TO DO: What you return must match the records below exactly, apart from the omitted pictures.

───

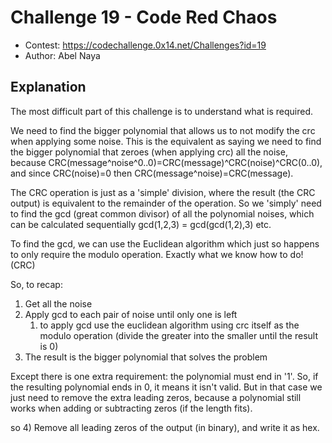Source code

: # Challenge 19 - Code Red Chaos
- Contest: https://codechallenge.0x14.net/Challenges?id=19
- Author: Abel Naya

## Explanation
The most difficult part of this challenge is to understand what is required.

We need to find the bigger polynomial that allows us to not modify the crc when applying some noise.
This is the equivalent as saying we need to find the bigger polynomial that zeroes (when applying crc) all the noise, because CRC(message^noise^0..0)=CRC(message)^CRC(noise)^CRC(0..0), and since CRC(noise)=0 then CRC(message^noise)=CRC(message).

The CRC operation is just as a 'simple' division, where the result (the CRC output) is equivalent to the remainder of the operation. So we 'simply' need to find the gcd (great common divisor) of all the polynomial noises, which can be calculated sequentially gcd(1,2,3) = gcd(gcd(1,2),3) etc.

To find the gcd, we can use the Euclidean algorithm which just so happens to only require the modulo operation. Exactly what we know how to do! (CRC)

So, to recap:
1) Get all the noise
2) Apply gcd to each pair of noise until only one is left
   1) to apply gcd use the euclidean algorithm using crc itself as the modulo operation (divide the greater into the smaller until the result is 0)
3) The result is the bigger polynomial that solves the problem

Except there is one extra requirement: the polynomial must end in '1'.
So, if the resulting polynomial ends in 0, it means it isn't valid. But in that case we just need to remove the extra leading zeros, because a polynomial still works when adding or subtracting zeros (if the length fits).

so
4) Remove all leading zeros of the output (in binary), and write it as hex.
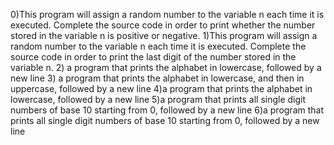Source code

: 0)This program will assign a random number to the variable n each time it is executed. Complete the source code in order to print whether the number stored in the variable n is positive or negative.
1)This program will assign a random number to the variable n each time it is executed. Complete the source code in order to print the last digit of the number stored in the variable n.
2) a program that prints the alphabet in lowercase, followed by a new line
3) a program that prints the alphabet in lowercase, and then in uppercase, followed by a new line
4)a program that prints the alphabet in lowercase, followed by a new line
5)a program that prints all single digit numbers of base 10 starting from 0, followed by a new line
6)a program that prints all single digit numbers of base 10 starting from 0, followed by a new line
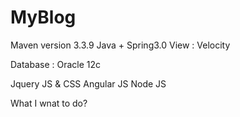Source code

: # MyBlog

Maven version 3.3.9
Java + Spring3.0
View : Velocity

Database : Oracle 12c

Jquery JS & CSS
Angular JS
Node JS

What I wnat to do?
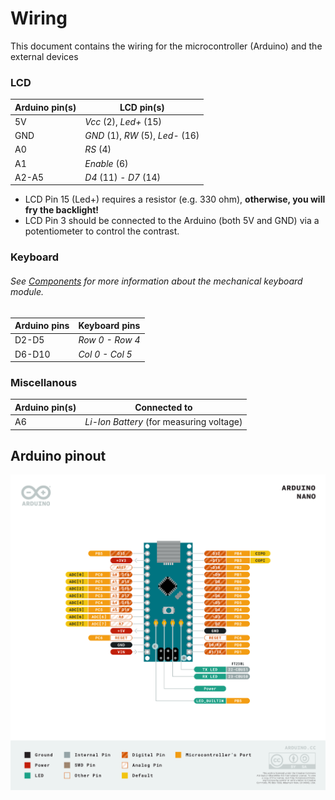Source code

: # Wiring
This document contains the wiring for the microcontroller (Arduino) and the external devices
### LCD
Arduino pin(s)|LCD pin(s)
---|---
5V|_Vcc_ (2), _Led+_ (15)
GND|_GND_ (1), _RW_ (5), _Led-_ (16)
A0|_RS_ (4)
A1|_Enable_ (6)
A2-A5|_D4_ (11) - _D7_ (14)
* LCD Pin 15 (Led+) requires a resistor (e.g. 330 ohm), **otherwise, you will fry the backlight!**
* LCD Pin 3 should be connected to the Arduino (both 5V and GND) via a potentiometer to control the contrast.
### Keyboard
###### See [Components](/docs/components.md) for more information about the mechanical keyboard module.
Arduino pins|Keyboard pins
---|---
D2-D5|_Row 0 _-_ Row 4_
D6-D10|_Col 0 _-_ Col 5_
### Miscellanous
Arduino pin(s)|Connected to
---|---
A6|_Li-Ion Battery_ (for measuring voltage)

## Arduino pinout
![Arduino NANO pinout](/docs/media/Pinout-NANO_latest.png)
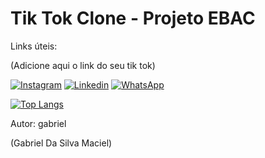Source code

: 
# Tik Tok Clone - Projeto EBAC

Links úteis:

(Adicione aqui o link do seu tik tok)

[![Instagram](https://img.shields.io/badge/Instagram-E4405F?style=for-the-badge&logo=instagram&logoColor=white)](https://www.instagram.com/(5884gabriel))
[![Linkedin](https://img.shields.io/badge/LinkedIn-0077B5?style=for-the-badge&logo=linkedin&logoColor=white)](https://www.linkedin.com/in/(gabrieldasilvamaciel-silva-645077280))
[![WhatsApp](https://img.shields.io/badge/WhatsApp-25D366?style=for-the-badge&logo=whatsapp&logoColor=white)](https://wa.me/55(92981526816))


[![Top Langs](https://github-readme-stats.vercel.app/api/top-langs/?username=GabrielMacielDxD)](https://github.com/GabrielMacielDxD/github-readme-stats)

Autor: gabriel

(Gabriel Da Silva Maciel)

───

SOLUTION:
Source code

: # Challenge 19 - Code Red Chaos
- Contest: https://codechallenge.0x14.net/Challenges?id=19
- Author: Abel Naya

## Explanation
The most difficult part of this challenge is to understand what is required.

We need to find the bigger polynomial that allows us to not modify the crc when applying some noise.
This is the equivalent as saying we need to find the bigger polynomial that zeroes (when applying crc) all the noise, because CRC(message^noise^0..0)=CRC(message)^CRC(noise)^CRC(0..0), and since CRC(noise)=0 then CRC(message^noise)=CRC(message).

The CRC operation is just as a 'simple' division, where the result (the CRC output) is equivalent to the remainder of the operation. So we 'simply' need to find the gcd (great common divisor) of all the polynomial noises, which can be calculated sequentially gcd(1,2,3) = gcd(gcd(1,2),3) etc.

To find the gcd, we can use the Euclidean algorithm which just so happens to only require the modulo operation. Exactly what we know how to do! (CRC)

So, to recap:
1) Get all the noise
2) Apply gcd to each pair of noise until only one is left
   1) to apply gcd use the euclidean algorithm using crc itself as the modulo operation (divide the greater into the smaller until the result is 0)
3) The result is the bigger polynomial that solves the problem

Except there is one extra requirement: the polynomial must end in '1'.
So, if the resulting polynomial ends in 0, it means it isn't valid. But in that case we just need to remove the extra leading zeros, because a polynomial still works when adding or subtracting zeros (if the length fits).

so
4) Remove all leading zeros of the output (in binary), and write it as hex.
Source code

: 0)This program will assign a random number to the variable n each time it is executed. Complete the source code in order to print whether the number stored in the variable n is positive or negative.
1)This program will assign a random number to the variable n each time it is executed. Complete the source code in order to print the last digit of the number stored in the variable n.
2) a program that prints the alphabet in lowercase, followed by a new line
3) a program that prints the alphabet in lowercase, and then in uppercase, followed by a new line
4)a program that prints the alphabet in lowercase, followed by a new line
5)a program that prints all single digit numbers of base 10 starting from 0, followed by a new line
6)a program that prints all single digit numbers of base 10 starting from 0, followed by a new line
Source code

: # MyBlog

Maven version 3.3.9
Java + Spring3.0
View : Velocity

Database : Oracle 12c

Jquery JS & CSS
Angular JS
Node JS

What I wnat to do?
Source code

: # Wiring
This document contains the wiring for the microcontroller (Arduino) and the external devices
### LCD
Arduino pin(s)|LCD pin(s)
---|---
5V|_Vcc_ (2), _Led+_ (15)
GND|_GND_ (1), _RW_ (5), _Led-_ (16)
A0|_RS_ (4)
A1|_Enable_ (6)
A2-A5|_D4_ (11) - _D7_ (14)
* LCD Pin 15 (Led+) requires a resistor (e.g. 330 ohm), **otherwise, you will fry the backlight!**
* LCD Pin 3 should be connected to the Arduino (both 5V and GND) via a potentiometer to control the contrast.
### Keyboard
###### See [Components](/docs/components.md) for more information about the mechanical keyboard module.
Arduino pins|Keyboard pins
---|---
D2-D5|_Row 0 _-_ Row 4_
D6-D10|_Col 0 _-_ Col 5_
### Miscellanous
Arduino pin(s)|Connected to
---|---
A6|_Li-Ion Battery_ (for measuring voltage)

## Arduino pinout
![Arduino NANO pinout](/docs/media/Pinout-NANO_latest.png)
Source code

: 
# Tik Tok Clone - Projeto EBAC

Links úteis:

(Adicione aqui o link do seu tik tok)

[![Instagram](https://img.shields.io/badge/Instagram-E4405F?style=for-the-badge&logo=instagram&logoColor=white)](https://www.instagram.com/(5884gabriel))
[![Linkedin](https://img.shields.io/badge/LinkedIn-0077B5?style=for-the-badge&logo=linkedin&logoColor=white)](https://www.linkedin.com/in/(gabrieldasilvamaciel-silva-645077280))
[![WhatsApp](https://img.shields.io/badge/WhatsApp-25D366?style=for-the-badge&logo=whatsapp&logoColor=white)](https://wa.me/55(92981526816))


[![Top Langs](https://github-readme-stats.vercel.app/api/top-langs/?username=GabrielMacielDxD)](https://github.com/GabrielMacielDxD/github-readme-stats)

Autor: gabriel

(Gabriel Da Silva Maciel)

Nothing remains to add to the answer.